Literature Review

A overarching guiding approach that inspires this project is that of critical code studies, as described by Mark C. Marino in Critical Code Studies (2020). Marino suggests that most discussions about code and technology skip too quickly to the functional effects and applications of code; instead, he proposes that code is worth studying on its own merits. Marino argues that code is a “social text”, embedded with rich meaning that develops and transforms with audience and time. In the process of writing this project’s code, my writing will be informed by this approach. I will be considering the meaning that I am embedding into the language, and attempting to be intentional in my choices as motivated by the project’s philosophies.

Critical code studies is compatible with any type of code, but one particular field that it can be suited for is the field of esoteric, or “weird”, programming languages. An “esolang” is a niche language that plays with the norms of computing. In particular, Michael Mateas and Nick Montfort defines a type of “multicoding” esolang, which contains multiple layers of meaning—typically, a functional meaning to the computer and a “real-world” meaning to the writer-reader. In “The Aesthetics of Multicoding Esolangs”, Daniel J. Temkin explores this concept in further depth, outlining early and new examples of multicoding esolangs and their evolving aesthetics (2020). My project will be a multicoding esolang that simultaneously encodes functional meaning and poetic meaning, inspired particularly by Temkin’s analysis of Will Hicks’ Esopo project (2016).

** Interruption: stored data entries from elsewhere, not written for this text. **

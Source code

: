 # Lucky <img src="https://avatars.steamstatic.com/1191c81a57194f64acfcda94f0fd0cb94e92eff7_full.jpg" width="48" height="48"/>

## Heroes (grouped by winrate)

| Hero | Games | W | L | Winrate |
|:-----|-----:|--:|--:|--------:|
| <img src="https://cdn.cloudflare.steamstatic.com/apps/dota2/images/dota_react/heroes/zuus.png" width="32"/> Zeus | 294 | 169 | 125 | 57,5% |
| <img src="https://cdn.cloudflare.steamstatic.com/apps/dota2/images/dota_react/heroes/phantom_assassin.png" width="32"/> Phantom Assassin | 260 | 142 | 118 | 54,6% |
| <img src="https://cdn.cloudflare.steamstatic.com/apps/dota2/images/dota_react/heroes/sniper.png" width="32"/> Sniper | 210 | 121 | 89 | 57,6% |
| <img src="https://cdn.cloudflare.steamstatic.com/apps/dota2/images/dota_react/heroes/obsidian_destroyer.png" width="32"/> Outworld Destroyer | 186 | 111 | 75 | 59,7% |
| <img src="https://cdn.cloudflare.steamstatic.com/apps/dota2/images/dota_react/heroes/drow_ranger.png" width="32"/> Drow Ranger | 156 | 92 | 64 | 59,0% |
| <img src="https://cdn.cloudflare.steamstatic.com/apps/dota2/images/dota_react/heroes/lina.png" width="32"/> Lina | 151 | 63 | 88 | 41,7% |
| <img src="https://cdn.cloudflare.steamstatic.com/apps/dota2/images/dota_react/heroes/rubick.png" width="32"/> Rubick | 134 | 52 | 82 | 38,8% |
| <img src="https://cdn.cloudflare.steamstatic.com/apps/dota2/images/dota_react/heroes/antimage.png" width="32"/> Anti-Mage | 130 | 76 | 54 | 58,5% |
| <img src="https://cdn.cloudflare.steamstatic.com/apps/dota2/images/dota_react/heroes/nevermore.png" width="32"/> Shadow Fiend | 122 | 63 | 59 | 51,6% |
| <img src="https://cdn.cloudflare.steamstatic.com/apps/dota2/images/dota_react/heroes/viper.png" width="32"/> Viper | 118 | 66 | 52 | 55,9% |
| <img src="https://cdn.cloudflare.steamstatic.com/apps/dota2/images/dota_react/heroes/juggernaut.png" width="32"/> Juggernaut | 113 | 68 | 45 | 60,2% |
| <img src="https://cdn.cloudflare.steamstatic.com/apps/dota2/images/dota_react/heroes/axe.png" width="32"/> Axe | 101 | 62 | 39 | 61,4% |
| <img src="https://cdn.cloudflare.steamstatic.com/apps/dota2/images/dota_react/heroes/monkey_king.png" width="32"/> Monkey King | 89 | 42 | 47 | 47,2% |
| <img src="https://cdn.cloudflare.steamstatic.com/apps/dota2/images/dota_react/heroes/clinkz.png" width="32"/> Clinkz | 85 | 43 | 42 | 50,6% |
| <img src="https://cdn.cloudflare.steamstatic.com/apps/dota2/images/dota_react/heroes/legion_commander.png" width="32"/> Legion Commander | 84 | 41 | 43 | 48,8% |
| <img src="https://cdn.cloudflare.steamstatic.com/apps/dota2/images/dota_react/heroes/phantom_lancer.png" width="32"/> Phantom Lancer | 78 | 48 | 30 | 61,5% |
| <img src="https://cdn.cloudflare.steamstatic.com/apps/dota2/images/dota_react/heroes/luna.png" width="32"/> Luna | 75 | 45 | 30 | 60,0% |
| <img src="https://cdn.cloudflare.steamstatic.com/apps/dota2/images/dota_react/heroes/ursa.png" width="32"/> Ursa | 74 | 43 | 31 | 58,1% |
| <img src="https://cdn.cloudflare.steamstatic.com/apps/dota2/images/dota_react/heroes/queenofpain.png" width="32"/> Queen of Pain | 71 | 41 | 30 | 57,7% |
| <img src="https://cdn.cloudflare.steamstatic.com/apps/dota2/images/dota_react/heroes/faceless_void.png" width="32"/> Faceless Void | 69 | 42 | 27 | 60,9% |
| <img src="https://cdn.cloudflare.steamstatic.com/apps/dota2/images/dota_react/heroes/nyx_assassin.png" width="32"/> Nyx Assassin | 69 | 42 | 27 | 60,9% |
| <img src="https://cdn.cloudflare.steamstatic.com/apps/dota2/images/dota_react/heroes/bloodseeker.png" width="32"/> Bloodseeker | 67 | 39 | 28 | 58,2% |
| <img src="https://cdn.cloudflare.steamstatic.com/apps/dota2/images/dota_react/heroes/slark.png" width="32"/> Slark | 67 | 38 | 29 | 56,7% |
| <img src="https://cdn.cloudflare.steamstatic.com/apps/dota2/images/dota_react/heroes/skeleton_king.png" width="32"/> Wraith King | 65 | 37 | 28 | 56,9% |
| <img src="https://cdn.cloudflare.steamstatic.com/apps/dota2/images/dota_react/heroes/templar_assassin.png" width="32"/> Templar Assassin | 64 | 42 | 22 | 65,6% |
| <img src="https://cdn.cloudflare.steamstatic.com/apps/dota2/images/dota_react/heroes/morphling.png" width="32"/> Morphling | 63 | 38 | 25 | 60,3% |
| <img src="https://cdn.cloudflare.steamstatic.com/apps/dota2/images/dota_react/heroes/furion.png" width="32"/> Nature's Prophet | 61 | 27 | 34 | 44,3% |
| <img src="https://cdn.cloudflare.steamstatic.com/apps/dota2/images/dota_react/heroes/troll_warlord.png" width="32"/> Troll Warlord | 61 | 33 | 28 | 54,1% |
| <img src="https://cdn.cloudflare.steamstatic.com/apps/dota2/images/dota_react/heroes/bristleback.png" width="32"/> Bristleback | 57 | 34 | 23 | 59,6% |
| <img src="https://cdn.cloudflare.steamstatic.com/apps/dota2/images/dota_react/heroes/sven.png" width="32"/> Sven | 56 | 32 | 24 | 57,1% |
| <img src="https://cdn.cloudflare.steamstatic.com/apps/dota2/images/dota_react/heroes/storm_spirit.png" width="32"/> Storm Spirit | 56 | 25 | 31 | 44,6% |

Stepping back from fully functional esolangs, examples of codeworks have also included playing with isolated features of code. Dan Waber, an experimental writer, explored a method of using regular expressions as a system of poetic notation (2008). This experiment is a key source of inspiration for me. Waber describes a writer’s desire to express multiple meanings at once—to describe “a multiplicity of poems that exist in a state of potential”—and thus deftly transform regular expressions, a utilitarian tool, into a powerful extension of poetic language. This project extends upon this idea, encoding the poetic potential of regular expressions into an esolang, playing, as Waber does, with the ambiguity and potential of meaning in language.